As Krugman concludes, some of these Fed governors will keep moving the goalposts to avoid their own culpability for the situation. They’ll say unemployment is now “structural” because of, I don’t know, technological change. They’ll say deflation is “inevitable” and better than the alternative. And they’ll essentially destroy middle-class America. . . .
The slow economic strangulation of the Freemans and millions of other middle-class Americans started long before the Great Recession, which merely exacerbated the “personal recession” that ordinary Americans had been suffering for years. Dubbed “median wage stagnation” by economists, the annual incomes of the bottom 90 per cent of US families have been essentially flat since 1973 – having risen by only 10 per cent in real terms over the past 37 years. That means most Americans have been treading water for more than a generation. Over the same period the incomes of the top 1 per cent have tripled. In 1973, chief executives were on average paid 26 times the median income. Now the multiple is above 300.
The trend has only been getting stronger. Most economists see the Great Stagnation as a structural problem – meaning it is immune to the business cycle. In the last expansion, which started in January 2002 and ended in December 2007, the median US household income dropped by $2,000 – the first ever instance where most Americans were worse off at the end of a cycle than at the start. Worse is that the long era of stagnating incomes has been accompanied by something profoundly un-American: declining income mobility.
Alexis de Tocqueville, the great French chronicler of early America, was once misquoted as having said: “America is the best country in the world to be poor.” That is no longer the case. Nowadays in America, you have a smaller chance of swapping your lower income bracket for a higher one than in almost any other developed economy – even Britain on some measures. To invert the classic Horatio Alger stories, in today’s America if you are born in rags, you are likelier to stay in rags than in almost any corner of old Europe.

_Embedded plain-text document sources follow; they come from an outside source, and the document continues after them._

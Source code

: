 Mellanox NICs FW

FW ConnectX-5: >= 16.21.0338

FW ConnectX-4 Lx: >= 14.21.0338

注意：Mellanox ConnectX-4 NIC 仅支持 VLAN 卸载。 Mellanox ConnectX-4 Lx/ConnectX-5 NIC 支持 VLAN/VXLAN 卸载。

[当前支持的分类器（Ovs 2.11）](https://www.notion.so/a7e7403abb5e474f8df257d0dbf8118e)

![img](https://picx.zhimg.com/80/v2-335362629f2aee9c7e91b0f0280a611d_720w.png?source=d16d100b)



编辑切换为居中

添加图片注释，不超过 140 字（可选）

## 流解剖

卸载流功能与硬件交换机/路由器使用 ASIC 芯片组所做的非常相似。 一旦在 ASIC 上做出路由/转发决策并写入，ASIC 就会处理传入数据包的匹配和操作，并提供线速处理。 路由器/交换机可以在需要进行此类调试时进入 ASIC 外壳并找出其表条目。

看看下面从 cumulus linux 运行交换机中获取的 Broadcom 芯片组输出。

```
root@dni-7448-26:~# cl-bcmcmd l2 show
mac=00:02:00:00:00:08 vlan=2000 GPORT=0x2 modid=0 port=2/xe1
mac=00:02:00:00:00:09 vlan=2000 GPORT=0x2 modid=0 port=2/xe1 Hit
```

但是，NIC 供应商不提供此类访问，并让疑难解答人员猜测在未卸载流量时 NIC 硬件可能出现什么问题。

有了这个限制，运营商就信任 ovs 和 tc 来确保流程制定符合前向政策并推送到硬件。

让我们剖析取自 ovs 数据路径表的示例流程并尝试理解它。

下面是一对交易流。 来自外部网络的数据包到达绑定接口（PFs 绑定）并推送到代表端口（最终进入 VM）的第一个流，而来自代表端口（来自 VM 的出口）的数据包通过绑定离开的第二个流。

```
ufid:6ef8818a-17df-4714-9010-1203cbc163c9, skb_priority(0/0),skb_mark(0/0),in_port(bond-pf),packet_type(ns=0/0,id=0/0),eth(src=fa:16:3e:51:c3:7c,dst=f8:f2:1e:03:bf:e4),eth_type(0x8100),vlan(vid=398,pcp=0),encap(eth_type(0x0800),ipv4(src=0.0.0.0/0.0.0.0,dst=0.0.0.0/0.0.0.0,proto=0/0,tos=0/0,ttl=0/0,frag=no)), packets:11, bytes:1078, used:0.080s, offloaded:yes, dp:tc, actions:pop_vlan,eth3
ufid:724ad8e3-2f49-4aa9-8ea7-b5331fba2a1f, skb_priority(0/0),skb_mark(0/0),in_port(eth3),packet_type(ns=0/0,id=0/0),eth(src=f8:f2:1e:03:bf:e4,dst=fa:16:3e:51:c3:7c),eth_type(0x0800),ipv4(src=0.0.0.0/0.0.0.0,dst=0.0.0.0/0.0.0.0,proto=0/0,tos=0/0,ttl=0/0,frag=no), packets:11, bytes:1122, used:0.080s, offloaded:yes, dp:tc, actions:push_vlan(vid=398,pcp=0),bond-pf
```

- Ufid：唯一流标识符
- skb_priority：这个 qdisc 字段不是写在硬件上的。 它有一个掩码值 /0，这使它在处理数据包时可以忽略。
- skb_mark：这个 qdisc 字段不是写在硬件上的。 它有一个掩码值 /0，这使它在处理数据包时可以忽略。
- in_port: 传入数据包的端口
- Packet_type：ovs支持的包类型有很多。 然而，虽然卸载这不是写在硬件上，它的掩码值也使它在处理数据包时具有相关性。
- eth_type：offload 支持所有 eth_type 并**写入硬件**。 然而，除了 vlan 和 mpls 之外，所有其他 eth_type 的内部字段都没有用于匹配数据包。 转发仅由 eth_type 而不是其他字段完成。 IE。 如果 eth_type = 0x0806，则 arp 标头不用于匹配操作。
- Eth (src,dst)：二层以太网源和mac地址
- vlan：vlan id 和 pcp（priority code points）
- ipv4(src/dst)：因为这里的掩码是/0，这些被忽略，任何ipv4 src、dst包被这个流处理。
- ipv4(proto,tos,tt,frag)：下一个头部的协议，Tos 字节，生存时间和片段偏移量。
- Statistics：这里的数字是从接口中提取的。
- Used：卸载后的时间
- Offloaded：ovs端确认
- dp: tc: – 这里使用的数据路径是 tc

These were policy decisions made by elites on behalf of elites. Their failures for the vast majority of Americans always get redefined as successes for the “producer class,” those who are supposed to trickle down their prosperity to the rest of us. That only happened intermittently in the 1990s because of some concerted policy prescriptions, but even then it wasn’t enough. Policymakers make excuses to the middle class and the poor, and make parties for the rich.